What you will do.
The listing below should be printed in full and exactly, apart from its images.

"""

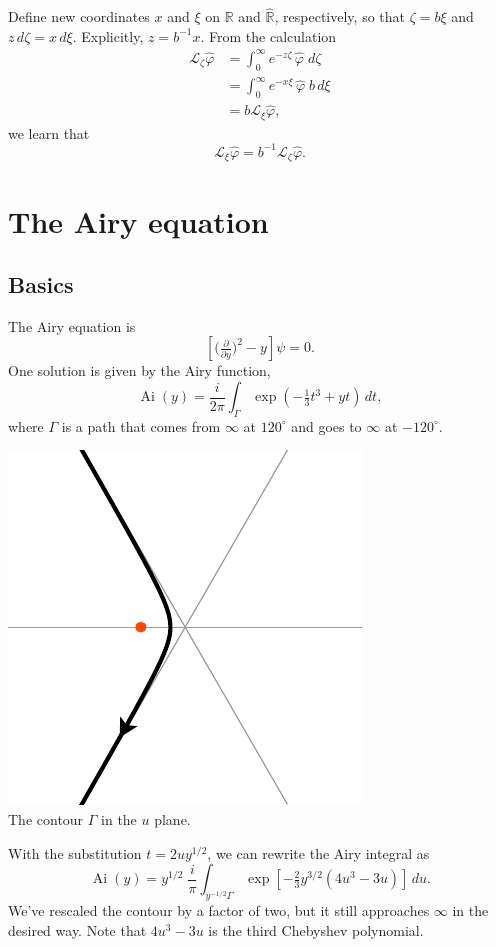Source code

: \documentclass{article}
\newcommand{\R}{\mathbb{R}}
\newcommand{\laplace}{\mathcal{L}}
\DeclareMathOperator{\Ai}{Ai}
\begin{document}
Define new coordinates $x$ and $\xi$ on $\R$ and $\hat{\R}$, respectively, so that $\zeta = b\xi$ and $z\,d\zeta = x\,d\xi$. Explicitly, $z = b^{-1}x$. From the calculation
\begin{align*}
\laplace_\zeta \hat{\varphi} & = \int_0^\infty e^{-z \zeta}\,\hat{\varphi}\;d\zeta \\
& = \int_0^\infty e^{-x\xi}\,\hat{\varphi}\;b\,d\xi \\
& = b \laplace_\xi \hat{\varphi},
\end{align*}
we learn that
\[ \laplace_\xi \hat{\varphi} = b^{-1} \laplace_\zeta \hat{\varphi}. \]
\section{The Airy equation}
\subsection{Basics}
The Airy equation is
\begin{equation}\label{eqn:airy}
\left[\big(\tfrac{\partial}{\partial y}\big)^2 - y\right] \psi = 0.
\end{equation}
One solution is given by the Airy function,
\[ \Ai(y) = \frac{i}{2\pi} \int_{\Gamma} \exp\left(-\tfrac{1}{3}t^3 + yt\right)\,dt, \]
where $\Gamma$ is a path that comes from $\infty$ at $120^\circ$ and goes to $\infty$ at $-120^\circ$.
\begin{center}
\includegraphics{figures/u_contour.pdf} \\[1em]
{\small The contour $\Gamma$ in the $u$ plane.}
\end{center}
With the substitution $t = 2uy^{1/2}$, we can rewrite the Airy integral as
\[ \Ai(y) = y^{1/2}\;\frac{i}{\pi} \int_{y^{-1/2} \Gamma} \exp\left[-\tfrac{2}{3}y^{3/2} \left(4u^3 - 3u\right)\right]\,du. \]
We've rescaled the contour by a factor of two, but it still approaches $\infty$ in the desired way. Note that $4u^3 - 3u$ is the third Chebyshev polynomial.
\end{document}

"""

Task result.
Source code

: \documentclass{article}
\newcommand{\R}{\mathbb{R}}
\newcommand{\laplace}{\mathcal{L}}
\DeclareMathOperator{\Ai}{Ai}
\begin{document}
Define new coordinates $x$ and $\xi$ on $\R$ and $\hat{\R}$, respectively, so that $\zeta = b\xi$ and $z\,d\zeta = x\,d\xi$. Explicitly, $z = b^{-1}x$. From the calculation
\begin{align*}
\laplace_\zeta \hat{\varphi} & = \int_0^\infty e^{-z \zeta}\,\hat{\varphi}\;d\zeta \\
& = \int_0^\infty e^{-x\xi}\,\hat{\varphi}\;b\,d\xi \\
& = b \laplace_\xi \hat{\varphi},
\end{align*}
we learn that
\[ \laplace_\xi \hat{\varphi} = b^{-1} \laplace_\zeta \hat{\varphi}. \]
\section{The Airy equation}
\subsection{Basics}
The Airy equation is
\begin{equation}\label{eqn:airy}
\left[\big(\tfrac{\partial}{\partial y}\big)^2 - y\right] \psi = 0.
\end{equation}
One solution is given by the Airy function,
\[ \Ai(y) = \frac{i}{2\pi} \int_{\Gamma} \exp\left(-\tfrac{1}{3}t^3 + yt\right)\,dt, \]
where $\Gamma$ is a path that comes from $\infty$ at $120^\circ$ and goes to $\infty$ at $-120^\circ$.
\begin{center}
\includegraphics{figures/u_contour.pdf} \\[1em]
{\small The contour $\Gamma$ in the $u$ plane.}
\end{center}
With the substitution $t = 2uy^{1/2}$, we can rewrite the Airy integral as
\[ \Ai(y) = y^{1/2}\;\frac{i}{\pi} \int_{y^{-1/2} \Gamma} \exp\left[-\tfrac{2}{3}y^{3/2} \left(4u^3 - 3u\right)\right]\,du. \]
We've rescaled the contour by a factor of two, but it still approaches $\infty$ in the desired way. Note that $4u^3 - 3u$ is the third Chebyshev polynomial.
\end{document}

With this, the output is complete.